Re: www.gigablast.com

12 Jul 2006

      On Wed, Jul 12, 2006 at 02:50:54PM -0700, Malcolm Staudinger wrote:
...
Google is your friend?
They're a search engine. robots.txt and forget it.
Malcolm
That's assuming whoever designed their software actually adheres
to robots.txt.  RFCs recommend people adhere to it, but there are
some who don't; it's operationally "optional".

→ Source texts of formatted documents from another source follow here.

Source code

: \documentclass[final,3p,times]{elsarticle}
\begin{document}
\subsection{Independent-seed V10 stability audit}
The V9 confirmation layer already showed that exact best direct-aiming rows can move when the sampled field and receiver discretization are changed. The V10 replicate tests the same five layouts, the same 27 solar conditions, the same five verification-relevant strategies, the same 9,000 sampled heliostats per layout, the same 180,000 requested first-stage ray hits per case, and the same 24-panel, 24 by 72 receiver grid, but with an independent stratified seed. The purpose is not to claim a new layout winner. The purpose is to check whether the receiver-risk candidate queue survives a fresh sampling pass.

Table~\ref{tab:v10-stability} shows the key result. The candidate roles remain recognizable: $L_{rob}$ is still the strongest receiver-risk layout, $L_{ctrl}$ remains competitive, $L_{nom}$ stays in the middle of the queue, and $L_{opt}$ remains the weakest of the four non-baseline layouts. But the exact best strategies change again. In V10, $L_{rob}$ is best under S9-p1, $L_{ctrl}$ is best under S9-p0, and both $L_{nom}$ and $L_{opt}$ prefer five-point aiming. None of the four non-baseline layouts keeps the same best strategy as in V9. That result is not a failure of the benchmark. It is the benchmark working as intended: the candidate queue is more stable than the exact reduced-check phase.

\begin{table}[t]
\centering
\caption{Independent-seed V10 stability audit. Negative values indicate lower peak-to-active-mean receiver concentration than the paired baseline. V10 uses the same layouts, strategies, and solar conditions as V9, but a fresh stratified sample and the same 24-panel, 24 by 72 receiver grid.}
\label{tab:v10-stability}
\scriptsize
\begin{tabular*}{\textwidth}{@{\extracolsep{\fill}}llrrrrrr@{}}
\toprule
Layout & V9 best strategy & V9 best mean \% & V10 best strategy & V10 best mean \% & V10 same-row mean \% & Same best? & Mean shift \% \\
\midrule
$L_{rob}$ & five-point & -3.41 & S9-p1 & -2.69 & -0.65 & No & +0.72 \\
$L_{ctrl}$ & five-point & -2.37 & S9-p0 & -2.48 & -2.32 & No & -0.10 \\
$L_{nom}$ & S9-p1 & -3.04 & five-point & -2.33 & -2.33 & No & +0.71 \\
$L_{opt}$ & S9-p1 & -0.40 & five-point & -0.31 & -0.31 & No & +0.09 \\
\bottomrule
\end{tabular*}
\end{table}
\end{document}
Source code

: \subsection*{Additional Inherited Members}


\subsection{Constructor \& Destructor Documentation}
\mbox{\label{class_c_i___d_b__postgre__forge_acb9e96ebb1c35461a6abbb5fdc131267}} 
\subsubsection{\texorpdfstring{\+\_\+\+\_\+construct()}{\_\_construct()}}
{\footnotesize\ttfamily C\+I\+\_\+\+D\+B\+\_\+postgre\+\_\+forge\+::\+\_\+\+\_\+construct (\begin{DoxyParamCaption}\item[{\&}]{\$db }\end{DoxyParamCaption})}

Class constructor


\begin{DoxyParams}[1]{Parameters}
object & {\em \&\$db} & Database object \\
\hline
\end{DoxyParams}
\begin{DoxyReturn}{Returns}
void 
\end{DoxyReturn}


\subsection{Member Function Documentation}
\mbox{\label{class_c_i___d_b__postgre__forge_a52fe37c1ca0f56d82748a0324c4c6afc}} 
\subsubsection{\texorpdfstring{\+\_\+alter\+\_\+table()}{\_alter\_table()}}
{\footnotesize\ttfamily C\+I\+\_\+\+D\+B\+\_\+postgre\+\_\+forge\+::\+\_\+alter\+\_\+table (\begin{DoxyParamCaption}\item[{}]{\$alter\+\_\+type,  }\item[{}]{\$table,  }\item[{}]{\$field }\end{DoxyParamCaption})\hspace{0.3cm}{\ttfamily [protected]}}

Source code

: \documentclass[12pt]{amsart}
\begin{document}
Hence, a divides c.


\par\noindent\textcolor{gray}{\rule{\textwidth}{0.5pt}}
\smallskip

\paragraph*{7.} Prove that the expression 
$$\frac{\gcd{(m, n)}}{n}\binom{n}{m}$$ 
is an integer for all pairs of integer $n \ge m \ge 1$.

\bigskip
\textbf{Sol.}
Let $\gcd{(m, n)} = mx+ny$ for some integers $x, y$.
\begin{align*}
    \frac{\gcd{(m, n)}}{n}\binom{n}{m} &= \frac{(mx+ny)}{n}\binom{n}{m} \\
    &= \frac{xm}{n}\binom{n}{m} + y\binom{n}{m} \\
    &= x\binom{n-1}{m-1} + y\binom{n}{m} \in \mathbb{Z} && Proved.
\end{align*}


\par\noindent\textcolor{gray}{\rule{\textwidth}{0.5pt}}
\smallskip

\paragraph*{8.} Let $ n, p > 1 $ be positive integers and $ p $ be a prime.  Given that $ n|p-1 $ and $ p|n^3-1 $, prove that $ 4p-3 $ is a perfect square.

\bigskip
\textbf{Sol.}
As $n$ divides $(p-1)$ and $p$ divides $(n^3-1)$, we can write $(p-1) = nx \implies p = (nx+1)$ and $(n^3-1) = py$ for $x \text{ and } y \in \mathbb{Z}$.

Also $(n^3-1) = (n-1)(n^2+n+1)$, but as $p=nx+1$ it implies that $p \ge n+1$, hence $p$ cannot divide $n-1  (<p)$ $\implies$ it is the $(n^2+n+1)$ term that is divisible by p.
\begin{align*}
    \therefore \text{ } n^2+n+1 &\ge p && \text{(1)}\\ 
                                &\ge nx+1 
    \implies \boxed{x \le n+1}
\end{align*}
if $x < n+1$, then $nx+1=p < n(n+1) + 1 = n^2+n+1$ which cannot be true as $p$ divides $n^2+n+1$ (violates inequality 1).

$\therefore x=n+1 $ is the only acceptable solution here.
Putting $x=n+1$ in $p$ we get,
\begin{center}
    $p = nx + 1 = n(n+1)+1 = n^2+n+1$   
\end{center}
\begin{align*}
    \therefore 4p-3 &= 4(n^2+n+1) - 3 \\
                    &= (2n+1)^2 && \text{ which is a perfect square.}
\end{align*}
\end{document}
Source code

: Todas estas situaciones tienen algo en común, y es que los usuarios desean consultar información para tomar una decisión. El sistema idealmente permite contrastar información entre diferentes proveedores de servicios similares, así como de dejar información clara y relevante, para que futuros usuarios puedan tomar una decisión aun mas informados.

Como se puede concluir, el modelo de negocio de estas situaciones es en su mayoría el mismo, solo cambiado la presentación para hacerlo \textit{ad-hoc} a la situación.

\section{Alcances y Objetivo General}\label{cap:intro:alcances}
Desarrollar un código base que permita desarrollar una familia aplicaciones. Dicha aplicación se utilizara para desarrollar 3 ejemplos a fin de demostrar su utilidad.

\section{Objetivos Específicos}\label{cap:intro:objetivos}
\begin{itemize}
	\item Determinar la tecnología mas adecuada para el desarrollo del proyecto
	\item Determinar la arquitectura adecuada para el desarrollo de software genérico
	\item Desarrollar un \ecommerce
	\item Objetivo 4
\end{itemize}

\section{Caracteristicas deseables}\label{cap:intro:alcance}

I can't find a single reference to what standards "GigaBlast"
adheres to, or any technical data about how their engine works.
The way their site is designed, it looks like a total fly-by-night
operation.

If "GigaBlast" is supposedly "indexing" his site, they have to be
basing their GET requests on something (the equivalent of a normal
browsers' Referer header; but again, who knows if they pass that
along?).  The requests Jim is seeing appear to be garbage, similar
to spam composition, not based on actual references/indexes.  I
could be outright wrong here.

Additionally, how does this solve the issue of Jim's bandwidth,
CPU, memory, if not his time, being wasted for HTTP requests which
shouldn't necessarily even be arriving at his boxes (which is what
he's essentially complaining about)?  "So filter upstream, or on
the machine itself".  Okay, that's a solution, but it doesn't address
incoming traffic (just responses).

-- 
| Jeremy Chadwick                                 jdc at parodius.com |
| Parodius Networking                        http://www.parodius.com/ |
| UNIX Systems Administrator                   Mountain View, CA, USA |
| Making life hard for others since 1977.               PGP: 4BD6C0CB |